### RECORD SET
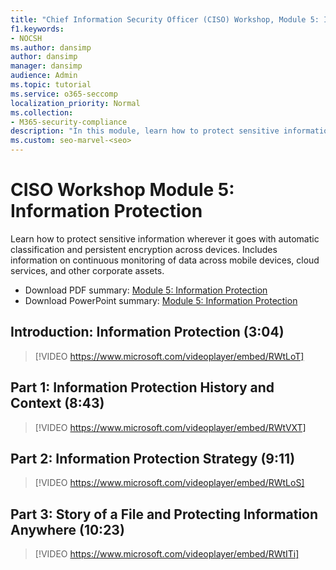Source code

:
 ```yaml
---
title: "Chief Information Security Officer (CISO) Workshop, Module 5: Information Protection"
f1.keywords:
- NOCSH
ms.author: dansimp
author: dansimp
manager: dansimp
audience: Admin
ms.topic: tutorial
ms.service: o365-seccomp
localization_priority: Normal
ms.collection:
- M365-security-compliance
description: "In this module, learn how to protect sensitive information using automatic classification and persistent encryption across devices."
ms.custom: seo-marvel-<seo>
---
```


# CISO Workshop Module 5: Information Protection

Learn how to protect sensitive information wherever it goes with automatic classification and persistent encryption across devices. Includes information on continuous monitoring of data across mobile devices, cloud services, and other corporate assets.

- Download PDF summary: [Module 5: Information Protection](../../media/ciso-workshop-5-information-protection-strategy.pdf)
- Download PowerPoint summary: [Module 5: Information Protection](https://docs.microsoft.com/microsoft-365/security/media/ciso-workshop-5-information-protection-strategy.pptx)

## Introduction: Information Protection (3:04)

> [!VIDEO https://www.microsoft.com/videoplayer/embed/RWtLoT]

## Part 1: Information Protection History and Context (8:43)

> [!VIDEO https://www.microsoft.com/videoplayer/embed/RWtVXT]

## Part 2: Information Protection Strategy (9:11)

> [!VIDEO https://www.microsoft.com/videoplayer/embed/RWtLoS]

## Part 3: Story of a File and Protecting Information Anywhere (10:23)

> [!VIDEO https://www.microsoft.com/videoplayer/embed/RWtITi]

### YOUR OBJECTIVE
Return the material exactly as given above, picture-free.

### WRITTEN REPLY
Source code

:
 ```yaml
---
title: "Chief Information Security Officer (CISO) Workshop, Module 5: Information Protection"
f1.keywords:
- NOCSH
ms.author: dansimp
author: dansimp
manager: dansimp
audience: Admin
ms.topic: tutorial
ms.service: o365-seccomp
localization_priority: Normal
ms.collection:
- M365-security-compliance
description: "In this module, learn how to protect sensitive information using automatic classification and persistent encryption across devices."
ms.custom: seo-marvel-<seo>
---
```


# CISO Workshop Module 5: Information Protection

Learn how to protect sensitive information wherever it goes with automatic classification and persistent encryption across devices. Includes information on continuous monitoring of data across mobile devices, cloud services, and other corporate assets.

- Download PDF summary: [Module 5: Information Protection](../../media/ciso-workshop-5-information-protection-strategy.pdf)
- Download PowerPoint summary: [Module 5: Information Protection](https://docs.microsoft.com/microsoft-365/security/media/ciso-workshop-5-information-protection-strategy.pptx)

## Introduction: Information Protection (3:04)

> [!VIDEO https://www.microsoft.com/videoplayer/embed/RWtLoT]

## Part 1: Information Protection History and Context (8:43)

> [!VIDEO https://www.microsoft.com/videoplayer/embed/RWtVXT]

## Part 2: Information Protection Strategy (9:11)

> [!VIDEO https://www.microsoft.com/videoplayer/embed/RWtLoS]

## Part 3: Story of a File and Protecting Information Anywhere (10:23)

> [!VIDEO https://www.microsoft.com/videoplayer/embed/RWtITi]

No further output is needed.